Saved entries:
____
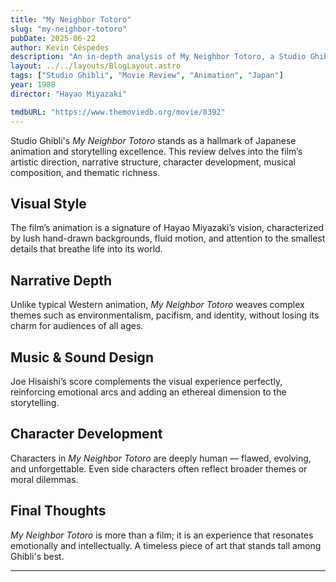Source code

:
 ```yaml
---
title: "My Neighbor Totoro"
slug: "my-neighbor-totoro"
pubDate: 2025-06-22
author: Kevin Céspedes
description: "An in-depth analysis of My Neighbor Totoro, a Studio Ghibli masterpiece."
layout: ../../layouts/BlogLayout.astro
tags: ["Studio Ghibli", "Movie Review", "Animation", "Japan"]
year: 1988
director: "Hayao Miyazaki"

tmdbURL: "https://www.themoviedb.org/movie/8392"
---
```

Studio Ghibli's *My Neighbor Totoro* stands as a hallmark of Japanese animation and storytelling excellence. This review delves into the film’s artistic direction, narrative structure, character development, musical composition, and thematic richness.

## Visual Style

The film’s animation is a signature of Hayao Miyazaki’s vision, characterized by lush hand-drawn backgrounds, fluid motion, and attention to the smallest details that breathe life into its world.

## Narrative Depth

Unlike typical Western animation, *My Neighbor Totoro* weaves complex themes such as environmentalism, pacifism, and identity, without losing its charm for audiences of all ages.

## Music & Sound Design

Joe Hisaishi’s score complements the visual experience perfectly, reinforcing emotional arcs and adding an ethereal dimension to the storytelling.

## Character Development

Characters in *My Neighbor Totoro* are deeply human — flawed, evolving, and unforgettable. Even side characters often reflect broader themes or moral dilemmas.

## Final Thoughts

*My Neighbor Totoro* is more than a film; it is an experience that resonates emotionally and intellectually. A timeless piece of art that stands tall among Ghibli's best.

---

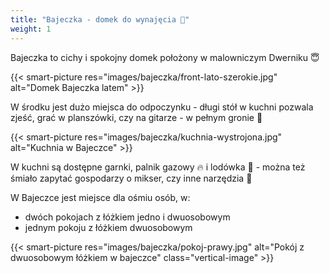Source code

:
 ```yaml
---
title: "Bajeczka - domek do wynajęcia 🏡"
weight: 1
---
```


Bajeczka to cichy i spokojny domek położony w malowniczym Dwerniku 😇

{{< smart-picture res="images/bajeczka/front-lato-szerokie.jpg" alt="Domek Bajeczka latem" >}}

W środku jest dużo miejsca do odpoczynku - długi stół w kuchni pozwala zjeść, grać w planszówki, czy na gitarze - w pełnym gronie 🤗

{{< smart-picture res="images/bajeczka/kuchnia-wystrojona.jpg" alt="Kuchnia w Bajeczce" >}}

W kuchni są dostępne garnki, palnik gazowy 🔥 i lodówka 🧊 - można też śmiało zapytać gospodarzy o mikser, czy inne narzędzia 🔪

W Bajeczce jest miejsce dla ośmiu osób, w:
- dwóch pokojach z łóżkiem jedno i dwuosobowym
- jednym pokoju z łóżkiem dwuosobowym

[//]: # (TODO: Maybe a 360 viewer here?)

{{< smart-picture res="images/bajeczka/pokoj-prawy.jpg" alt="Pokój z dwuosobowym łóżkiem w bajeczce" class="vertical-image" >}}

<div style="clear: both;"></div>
____
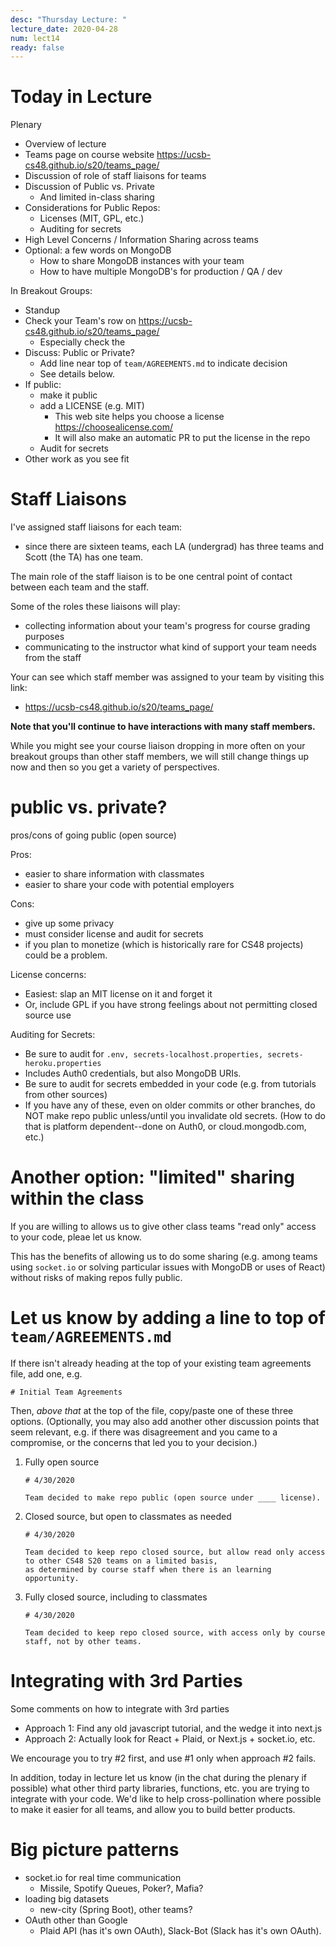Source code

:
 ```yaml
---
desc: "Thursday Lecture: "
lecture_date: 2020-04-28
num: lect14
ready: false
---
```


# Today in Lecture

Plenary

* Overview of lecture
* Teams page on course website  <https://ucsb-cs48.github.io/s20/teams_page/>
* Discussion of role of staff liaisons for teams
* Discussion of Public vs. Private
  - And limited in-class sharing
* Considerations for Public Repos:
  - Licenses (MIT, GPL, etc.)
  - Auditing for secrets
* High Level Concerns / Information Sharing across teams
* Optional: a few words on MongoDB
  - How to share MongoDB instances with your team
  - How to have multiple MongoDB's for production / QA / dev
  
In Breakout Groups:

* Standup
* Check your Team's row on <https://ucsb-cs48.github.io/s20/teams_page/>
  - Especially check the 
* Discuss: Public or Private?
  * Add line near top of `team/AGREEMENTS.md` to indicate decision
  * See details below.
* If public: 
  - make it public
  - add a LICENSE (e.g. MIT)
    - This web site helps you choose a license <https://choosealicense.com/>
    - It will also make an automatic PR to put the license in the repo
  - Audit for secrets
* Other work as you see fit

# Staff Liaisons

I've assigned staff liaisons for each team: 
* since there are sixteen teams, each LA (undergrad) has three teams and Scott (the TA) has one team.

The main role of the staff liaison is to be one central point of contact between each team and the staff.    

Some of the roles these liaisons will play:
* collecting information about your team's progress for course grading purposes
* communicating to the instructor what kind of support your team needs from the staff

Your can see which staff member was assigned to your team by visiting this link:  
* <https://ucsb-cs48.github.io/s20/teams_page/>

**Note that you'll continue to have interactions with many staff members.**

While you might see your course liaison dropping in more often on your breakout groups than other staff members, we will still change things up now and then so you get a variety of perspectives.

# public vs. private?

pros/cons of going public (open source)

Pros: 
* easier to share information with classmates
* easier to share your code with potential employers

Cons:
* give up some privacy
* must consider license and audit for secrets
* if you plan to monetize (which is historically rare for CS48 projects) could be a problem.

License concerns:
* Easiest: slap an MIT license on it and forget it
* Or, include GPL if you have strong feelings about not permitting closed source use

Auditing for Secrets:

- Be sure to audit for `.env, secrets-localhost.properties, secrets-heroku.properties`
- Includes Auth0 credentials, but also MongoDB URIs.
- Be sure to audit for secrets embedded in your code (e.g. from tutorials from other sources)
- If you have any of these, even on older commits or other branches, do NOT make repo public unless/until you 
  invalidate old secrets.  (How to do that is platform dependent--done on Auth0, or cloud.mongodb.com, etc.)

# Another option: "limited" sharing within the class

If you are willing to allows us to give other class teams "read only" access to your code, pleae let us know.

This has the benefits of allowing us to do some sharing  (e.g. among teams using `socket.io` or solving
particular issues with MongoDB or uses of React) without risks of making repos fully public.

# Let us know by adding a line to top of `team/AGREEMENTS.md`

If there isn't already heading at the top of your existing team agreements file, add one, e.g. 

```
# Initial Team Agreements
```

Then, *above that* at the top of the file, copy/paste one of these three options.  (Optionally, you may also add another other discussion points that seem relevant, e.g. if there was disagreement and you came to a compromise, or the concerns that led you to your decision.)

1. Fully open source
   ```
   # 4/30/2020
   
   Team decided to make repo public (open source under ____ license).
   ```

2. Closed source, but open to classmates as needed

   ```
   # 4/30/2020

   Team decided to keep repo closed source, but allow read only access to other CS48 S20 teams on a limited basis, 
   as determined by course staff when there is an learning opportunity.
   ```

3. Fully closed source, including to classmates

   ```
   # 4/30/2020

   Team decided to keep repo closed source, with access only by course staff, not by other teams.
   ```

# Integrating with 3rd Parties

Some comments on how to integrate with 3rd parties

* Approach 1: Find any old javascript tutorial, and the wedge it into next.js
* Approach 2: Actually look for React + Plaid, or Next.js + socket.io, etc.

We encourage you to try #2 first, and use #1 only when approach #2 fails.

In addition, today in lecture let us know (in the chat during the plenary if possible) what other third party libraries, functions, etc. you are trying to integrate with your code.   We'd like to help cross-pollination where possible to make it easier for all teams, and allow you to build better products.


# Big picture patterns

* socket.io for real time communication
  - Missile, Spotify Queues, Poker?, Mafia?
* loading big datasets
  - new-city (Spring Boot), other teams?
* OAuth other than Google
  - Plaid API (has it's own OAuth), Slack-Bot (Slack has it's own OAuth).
____
▶ _Exercise aim_: When you reach the line with "closed source use" in the records above, start writing out lines exactly, and stop once the line with "within the class" has been written; include nothing else.

▶ _Answer for this exercise_:
* Or, include GPL if you have strong feelings about not permitting closed source use

Auditing for Secrets:

- Be sure to audit for `.env, secrets-localhost.properties, secrets-heroku.properties`
- Includes Auth0 credentials, but also MongoDB URIs.
- Be sure to audit for secrets embedded in your code (e.g. from tutorials from other sources)
- If you have any of these, even on older commits or other branches, do NOT make repo public unless/until you 
  invalidate old secrets.  (How to do that is platform dependent--done on Auth0, or cloud.mongodb.com, etc.)

# Another option: "limited" sharing within the class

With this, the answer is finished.